One woman who I barely know came up to me and said, "I love your hair that length. It takes YEARS off of you." My immediate secret response was, "Die, b*tch."

I had a friend once who did this all the time. "You made such a beautiful bride. I couldn't believe it was you." Or another time, as I walked up her front steps and she saw me, "Oh! I didn't know it was you--you look so nice." Ditched that "friend" long ago, for various reasons.
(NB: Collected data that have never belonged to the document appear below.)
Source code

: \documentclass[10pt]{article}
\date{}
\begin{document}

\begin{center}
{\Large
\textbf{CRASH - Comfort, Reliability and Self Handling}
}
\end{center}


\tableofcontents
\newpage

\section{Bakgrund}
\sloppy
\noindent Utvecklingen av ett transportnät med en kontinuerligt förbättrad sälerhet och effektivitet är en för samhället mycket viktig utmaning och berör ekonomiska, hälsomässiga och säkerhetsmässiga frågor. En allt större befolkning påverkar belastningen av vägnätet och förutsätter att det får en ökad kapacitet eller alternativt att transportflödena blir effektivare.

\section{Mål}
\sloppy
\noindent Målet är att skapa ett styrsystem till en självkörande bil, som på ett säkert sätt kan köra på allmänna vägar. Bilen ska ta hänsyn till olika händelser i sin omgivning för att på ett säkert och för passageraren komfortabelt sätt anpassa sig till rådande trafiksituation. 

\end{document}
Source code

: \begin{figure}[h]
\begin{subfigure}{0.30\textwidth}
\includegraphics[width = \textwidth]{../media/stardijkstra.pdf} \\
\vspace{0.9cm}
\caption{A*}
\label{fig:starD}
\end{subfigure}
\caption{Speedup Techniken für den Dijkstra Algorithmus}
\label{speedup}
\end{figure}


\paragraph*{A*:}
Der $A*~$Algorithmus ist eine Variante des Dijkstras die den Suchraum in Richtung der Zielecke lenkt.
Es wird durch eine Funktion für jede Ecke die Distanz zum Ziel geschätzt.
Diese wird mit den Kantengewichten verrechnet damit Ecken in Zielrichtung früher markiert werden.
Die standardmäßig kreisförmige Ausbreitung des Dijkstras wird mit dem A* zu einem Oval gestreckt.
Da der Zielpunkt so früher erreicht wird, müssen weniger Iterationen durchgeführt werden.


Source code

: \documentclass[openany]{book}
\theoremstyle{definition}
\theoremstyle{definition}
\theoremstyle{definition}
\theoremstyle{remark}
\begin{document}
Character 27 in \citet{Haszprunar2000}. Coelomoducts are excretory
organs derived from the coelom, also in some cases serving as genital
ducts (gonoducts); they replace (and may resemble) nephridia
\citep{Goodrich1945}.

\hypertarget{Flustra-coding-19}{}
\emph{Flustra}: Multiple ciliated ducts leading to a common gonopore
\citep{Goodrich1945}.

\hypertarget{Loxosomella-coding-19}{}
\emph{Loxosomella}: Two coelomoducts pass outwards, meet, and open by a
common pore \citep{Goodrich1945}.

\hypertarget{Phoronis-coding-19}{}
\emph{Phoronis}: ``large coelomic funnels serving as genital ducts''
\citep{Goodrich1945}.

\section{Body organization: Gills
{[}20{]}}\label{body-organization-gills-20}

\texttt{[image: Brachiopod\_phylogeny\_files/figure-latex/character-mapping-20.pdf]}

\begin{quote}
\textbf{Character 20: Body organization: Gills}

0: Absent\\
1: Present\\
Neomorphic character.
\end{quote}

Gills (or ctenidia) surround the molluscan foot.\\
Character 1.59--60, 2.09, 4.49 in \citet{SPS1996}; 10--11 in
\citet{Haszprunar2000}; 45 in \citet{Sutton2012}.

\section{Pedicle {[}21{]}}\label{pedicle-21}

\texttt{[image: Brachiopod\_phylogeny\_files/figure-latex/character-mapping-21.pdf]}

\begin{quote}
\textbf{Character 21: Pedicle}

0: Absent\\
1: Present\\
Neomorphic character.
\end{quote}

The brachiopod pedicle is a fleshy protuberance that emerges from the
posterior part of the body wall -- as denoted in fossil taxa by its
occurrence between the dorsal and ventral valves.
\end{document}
Does anyone else here ever get these types of backhanded insults? What makes people think it's OK to say such things to others? Do they think we are really so stupid that we think they are being nice?
I think it is a learned art by selfish, self-centered people. My mil was an expert. I recently discovered she had passed her skills down to her daughter, my sil. I take these little jabs as a compliment. Saves time from wiping up the bleeding from the pin, needles and knives they try to stick in you. I think they get some kind of sick joy from putting others down. Just say, "Thank you" and watch the smile leave their face.

Just think, If they didn't think you were better than they are they wouldn't try to irritate you. Yes, in their own sick way they really have paid you a compliment.

My mil didn't just do me that way she did others the same way. Once her daughter's college roommate came home with her and we were all sitting before a beautiful table of food that had been expertly prepared. I didn't know what she had done to this girl to upset her but the roommate was evidently doing a payback. She had her plate full of this wonderful food and said to my mil, "The tomatoes are really good." LOL. The tomatoes were just sliced tomatoes.

Last edited by NCN; 01-14-2014 at 10:29 PM..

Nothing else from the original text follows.